N° 99 (Suppl.), December 2005

 

 

Les jeunes du cirque et de la fÊte foraine

Acteurs de la rencontre entre 

foi et culture

 

 

Rev. P. Dominique Joly, OFM

ancien-Directeur National

France

 

Introduction

J’ai été très honoré de la demande qui m’a été faite de faire une conférence lors de ce congrès. Mais, lorsque je me suis penché sur le sujet qui m’a été proposé: « Les jeunes du cirque et de la fête foraine, acteurs de la rencontre entre foi et culture », j’ai éprouvé quelques difficultés dont je n’arrivais pas à percevoir la cause. En effet, je me demandais par quel biais j’allais bien pouvoir l’aborder. Après moult réflexion, j’ai compris d’où venait ma gêne: les jeunes dont il est question, ceux du cirque et de la fête foraine, ne se posent pas cette question, du moins pas de cette façon-là. La manière de poser la question présuppose que l’on a pris conscience de la foi qui nous habite, que l’on évolue dans une culture donnée, que l’on réfléchit sur ce que sont la foi et la culture, et qu’il peut y avoir une relation entre ces deux réalités. Peu de jeunes du cirque ou de la fête foraine répondent à ces conditions.
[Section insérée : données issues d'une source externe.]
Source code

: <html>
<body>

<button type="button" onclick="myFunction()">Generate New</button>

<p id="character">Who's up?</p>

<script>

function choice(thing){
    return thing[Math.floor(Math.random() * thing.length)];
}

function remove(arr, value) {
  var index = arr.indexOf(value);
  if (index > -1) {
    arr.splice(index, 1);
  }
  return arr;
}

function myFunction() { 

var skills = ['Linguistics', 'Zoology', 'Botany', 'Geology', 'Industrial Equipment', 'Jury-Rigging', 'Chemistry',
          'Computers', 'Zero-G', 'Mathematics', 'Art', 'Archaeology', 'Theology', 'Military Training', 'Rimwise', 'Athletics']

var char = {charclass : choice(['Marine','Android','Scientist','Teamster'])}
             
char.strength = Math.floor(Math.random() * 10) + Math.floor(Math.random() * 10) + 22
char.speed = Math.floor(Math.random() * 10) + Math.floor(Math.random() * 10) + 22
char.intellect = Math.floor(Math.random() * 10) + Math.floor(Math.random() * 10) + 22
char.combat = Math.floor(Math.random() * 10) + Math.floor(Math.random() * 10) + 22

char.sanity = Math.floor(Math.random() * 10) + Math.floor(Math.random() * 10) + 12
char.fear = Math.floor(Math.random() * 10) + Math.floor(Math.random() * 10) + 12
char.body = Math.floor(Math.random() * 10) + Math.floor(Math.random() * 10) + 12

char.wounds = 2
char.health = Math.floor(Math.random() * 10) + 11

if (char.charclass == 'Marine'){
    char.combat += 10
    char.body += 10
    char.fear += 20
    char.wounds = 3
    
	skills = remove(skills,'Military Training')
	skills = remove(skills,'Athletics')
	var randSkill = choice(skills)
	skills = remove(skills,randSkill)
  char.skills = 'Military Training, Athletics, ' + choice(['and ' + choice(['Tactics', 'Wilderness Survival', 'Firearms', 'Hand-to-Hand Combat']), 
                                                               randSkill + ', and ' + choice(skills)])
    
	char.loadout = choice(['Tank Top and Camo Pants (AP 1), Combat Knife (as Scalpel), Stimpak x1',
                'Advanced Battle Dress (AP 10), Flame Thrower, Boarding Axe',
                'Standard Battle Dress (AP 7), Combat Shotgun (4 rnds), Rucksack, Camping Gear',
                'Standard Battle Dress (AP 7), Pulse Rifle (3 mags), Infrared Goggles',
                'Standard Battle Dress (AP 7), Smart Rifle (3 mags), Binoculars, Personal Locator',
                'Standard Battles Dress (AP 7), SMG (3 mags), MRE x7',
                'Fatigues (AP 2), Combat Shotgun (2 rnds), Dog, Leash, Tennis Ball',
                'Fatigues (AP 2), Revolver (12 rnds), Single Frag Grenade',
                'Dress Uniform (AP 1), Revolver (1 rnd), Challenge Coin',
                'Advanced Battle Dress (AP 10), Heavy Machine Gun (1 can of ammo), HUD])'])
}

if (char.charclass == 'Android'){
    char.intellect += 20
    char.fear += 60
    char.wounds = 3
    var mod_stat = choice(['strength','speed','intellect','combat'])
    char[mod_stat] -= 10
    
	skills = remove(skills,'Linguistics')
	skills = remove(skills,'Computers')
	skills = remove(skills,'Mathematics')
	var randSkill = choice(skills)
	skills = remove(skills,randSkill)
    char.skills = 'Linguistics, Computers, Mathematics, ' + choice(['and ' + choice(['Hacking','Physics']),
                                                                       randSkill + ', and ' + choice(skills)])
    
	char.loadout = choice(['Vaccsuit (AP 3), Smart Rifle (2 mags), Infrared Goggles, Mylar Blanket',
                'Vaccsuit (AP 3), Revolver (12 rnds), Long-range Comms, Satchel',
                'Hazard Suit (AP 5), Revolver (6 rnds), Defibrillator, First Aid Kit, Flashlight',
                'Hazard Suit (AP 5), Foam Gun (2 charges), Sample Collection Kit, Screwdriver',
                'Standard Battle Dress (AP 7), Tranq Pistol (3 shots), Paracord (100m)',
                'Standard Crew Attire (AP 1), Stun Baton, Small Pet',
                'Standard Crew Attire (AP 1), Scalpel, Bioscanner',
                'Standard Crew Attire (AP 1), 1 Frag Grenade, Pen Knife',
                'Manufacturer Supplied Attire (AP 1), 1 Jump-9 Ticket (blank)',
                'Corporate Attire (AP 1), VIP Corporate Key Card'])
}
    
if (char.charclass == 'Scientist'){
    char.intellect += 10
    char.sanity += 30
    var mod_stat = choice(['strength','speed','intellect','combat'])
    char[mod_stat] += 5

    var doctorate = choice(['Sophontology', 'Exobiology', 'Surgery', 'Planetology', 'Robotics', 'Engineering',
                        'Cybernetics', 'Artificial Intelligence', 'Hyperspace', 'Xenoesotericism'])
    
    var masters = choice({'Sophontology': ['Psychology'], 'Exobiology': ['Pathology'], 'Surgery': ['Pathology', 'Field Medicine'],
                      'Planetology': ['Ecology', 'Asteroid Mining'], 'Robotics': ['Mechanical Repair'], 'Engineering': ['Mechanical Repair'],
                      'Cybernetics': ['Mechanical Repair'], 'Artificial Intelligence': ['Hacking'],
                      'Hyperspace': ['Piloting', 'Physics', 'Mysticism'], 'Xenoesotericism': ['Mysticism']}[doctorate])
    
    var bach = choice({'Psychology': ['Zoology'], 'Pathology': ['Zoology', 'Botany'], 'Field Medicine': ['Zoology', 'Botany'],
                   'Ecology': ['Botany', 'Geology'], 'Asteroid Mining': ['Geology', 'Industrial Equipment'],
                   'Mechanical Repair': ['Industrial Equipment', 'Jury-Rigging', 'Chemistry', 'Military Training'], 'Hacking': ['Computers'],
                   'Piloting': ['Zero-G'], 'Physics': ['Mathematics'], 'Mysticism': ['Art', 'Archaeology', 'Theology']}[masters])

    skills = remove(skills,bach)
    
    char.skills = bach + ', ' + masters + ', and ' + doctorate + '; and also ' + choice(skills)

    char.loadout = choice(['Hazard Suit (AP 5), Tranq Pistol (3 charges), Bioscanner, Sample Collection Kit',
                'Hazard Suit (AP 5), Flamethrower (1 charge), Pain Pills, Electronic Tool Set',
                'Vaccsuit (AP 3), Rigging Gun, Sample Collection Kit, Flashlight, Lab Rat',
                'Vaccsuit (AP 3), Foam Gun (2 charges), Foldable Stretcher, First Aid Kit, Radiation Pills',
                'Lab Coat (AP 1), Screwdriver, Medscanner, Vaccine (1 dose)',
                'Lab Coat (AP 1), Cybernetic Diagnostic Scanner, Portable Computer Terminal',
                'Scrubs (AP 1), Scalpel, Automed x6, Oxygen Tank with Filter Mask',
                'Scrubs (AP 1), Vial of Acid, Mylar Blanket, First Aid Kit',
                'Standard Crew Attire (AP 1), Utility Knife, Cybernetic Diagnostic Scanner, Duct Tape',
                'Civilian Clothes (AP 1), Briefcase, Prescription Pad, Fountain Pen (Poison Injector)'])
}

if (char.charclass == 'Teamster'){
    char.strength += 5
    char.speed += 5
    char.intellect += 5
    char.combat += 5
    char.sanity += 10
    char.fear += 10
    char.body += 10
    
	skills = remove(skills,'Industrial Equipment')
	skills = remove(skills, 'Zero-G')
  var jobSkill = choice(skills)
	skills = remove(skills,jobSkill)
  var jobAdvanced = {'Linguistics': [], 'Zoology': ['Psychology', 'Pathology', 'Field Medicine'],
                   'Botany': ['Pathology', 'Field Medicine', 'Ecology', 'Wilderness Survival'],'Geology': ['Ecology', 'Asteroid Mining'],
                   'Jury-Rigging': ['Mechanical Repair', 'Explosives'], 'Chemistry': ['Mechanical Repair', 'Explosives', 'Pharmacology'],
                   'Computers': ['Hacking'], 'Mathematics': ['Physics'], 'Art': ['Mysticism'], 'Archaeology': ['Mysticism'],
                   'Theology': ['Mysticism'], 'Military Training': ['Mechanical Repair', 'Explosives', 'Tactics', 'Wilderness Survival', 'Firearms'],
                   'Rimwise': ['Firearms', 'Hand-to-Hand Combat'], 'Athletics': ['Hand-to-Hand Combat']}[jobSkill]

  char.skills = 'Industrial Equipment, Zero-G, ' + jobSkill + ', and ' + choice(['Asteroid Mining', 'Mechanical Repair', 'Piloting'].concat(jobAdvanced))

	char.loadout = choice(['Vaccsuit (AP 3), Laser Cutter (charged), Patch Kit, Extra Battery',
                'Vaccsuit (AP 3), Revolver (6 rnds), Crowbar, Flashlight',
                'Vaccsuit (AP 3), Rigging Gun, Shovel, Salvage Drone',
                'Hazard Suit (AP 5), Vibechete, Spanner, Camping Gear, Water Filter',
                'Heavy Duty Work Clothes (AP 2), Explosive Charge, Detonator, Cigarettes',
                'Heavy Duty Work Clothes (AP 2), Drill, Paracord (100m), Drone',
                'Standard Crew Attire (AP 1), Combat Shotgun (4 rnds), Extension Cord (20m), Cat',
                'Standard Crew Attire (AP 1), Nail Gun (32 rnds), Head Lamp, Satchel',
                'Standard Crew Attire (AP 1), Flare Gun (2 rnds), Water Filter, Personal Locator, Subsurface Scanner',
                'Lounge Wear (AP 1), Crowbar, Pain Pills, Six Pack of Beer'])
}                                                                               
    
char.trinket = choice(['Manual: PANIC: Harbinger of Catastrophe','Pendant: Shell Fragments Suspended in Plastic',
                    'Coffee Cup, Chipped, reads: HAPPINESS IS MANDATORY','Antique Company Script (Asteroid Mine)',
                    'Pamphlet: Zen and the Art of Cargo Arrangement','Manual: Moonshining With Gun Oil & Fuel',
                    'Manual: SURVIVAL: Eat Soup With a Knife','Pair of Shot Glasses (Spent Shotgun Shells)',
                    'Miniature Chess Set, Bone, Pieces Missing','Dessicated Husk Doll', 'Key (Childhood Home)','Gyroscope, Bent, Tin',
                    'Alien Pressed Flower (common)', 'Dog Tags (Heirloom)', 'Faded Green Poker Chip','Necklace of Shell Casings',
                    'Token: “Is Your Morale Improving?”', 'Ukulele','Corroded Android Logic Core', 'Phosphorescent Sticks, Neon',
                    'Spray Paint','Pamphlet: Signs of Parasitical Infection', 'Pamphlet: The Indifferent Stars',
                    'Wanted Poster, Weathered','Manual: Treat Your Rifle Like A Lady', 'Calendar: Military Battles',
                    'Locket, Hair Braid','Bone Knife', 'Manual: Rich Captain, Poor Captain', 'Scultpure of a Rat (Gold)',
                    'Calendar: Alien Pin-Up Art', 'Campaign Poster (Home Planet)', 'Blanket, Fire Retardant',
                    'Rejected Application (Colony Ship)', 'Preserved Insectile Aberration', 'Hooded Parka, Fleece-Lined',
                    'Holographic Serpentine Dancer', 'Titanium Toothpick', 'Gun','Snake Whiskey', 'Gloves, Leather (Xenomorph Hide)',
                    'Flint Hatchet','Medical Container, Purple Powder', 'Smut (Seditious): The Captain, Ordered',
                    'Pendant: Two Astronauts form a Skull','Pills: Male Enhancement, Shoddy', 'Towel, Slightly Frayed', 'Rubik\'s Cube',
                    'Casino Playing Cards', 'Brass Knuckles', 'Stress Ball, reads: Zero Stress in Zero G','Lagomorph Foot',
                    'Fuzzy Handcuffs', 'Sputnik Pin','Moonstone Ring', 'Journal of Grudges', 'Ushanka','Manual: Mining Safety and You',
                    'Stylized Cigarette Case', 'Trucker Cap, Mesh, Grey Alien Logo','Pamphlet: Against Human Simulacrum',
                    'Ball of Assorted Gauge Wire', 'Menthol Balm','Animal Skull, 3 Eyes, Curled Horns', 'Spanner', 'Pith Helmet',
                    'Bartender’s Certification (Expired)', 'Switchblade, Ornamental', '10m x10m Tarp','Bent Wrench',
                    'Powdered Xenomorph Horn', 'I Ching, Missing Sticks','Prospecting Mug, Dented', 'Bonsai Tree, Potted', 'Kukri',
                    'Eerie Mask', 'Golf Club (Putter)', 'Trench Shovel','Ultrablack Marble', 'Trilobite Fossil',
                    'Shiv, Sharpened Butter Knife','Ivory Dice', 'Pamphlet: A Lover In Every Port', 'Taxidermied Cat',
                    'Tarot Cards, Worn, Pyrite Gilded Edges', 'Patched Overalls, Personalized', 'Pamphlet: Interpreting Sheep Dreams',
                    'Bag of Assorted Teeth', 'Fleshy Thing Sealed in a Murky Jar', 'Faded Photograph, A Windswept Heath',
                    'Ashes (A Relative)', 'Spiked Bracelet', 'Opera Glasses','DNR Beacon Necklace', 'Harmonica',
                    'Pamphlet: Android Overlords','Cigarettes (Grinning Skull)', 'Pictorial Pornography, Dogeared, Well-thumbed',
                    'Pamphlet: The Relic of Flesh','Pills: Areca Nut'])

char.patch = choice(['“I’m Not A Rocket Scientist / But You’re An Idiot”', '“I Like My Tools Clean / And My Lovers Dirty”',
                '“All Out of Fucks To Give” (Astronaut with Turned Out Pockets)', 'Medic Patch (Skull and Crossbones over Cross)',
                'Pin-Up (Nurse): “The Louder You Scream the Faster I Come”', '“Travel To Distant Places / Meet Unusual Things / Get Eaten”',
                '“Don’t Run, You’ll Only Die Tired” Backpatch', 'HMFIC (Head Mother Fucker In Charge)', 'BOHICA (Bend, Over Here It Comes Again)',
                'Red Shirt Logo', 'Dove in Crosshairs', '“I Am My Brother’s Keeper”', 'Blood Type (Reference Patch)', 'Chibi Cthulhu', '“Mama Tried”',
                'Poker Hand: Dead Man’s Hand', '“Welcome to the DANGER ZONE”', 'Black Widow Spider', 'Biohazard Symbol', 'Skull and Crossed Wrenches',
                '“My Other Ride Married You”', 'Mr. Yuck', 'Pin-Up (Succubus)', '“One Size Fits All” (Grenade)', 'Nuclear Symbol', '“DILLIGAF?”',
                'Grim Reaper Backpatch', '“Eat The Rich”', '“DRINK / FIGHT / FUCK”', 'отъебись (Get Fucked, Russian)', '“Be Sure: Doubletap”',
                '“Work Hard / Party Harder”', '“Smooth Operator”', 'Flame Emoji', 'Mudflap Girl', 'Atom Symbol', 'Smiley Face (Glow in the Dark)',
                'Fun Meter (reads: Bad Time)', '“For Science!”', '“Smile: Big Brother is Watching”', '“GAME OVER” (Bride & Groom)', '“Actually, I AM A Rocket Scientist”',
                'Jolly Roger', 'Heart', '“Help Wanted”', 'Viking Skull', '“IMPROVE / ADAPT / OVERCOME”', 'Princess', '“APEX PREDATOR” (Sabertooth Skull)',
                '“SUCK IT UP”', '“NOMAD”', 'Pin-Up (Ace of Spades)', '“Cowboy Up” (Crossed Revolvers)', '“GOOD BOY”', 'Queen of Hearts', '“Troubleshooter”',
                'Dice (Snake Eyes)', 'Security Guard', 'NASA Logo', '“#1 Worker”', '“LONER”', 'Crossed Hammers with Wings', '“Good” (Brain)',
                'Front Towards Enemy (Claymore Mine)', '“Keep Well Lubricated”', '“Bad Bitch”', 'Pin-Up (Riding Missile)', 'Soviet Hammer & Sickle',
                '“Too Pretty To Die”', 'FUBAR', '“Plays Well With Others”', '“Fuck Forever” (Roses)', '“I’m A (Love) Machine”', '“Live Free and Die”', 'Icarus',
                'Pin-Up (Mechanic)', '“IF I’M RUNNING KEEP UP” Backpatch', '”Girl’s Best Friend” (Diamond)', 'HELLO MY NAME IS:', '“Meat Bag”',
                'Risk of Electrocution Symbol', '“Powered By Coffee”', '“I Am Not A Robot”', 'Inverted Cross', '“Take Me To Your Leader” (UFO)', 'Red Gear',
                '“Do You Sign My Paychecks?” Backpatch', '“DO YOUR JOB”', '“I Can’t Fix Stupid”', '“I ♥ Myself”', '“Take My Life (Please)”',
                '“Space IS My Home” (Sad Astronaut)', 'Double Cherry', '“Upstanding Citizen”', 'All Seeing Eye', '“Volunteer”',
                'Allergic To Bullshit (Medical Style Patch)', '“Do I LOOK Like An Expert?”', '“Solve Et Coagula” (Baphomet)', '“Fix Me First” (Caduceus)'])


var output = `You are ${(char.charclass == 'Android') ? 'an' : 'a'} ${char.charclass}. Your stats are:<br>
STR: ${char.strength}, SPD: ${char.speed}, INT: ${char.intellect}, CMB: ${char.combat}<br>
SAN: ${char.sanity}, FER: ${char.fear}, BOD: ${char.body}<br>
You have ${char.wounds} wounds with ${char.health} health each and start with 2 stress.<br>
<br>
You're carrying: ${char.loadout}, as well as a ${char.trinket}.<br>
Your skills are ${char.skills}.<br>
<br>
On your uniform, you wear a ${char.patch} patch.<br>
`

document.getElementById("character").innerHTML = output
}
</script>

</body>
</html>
La réponse à la question posée suppose une bonne connaissance du milieu, une prise de recul et une analyse des données observées au cours des rencontres faites lors des visites des fêtes foraines et des cirques. 

I. Les jeunes du cirque et de la fête foraine

Force est de constater qu’ils sont très divers.

A. Les jeunes du cirque

Les grands cirques ont un personnel international. Les cultures, les langues et les religions s’y côtoient. On peut voir dans les artistes originaires des pays d’Europe deux catégories: ceux qui sont passés par les écoles de cirque et qui exercent cette profession par vocation personnelle, et ceux dont la famille appartenait au métier depuis plusieurs générations (on dit en français « les enfants de la balle »). Il faut noter qu’il est de bon ton, dans certaines écoles de cirque, d’afficher un certain rejet au niveau religieux.

Les petits cirques ont une dimension quasi familiale. Ils sont tenus par des familles d’origine « circassienne » ou, bien souvent, tsigane. Nombreux sont ceux qui sont devenus pentecôtistes.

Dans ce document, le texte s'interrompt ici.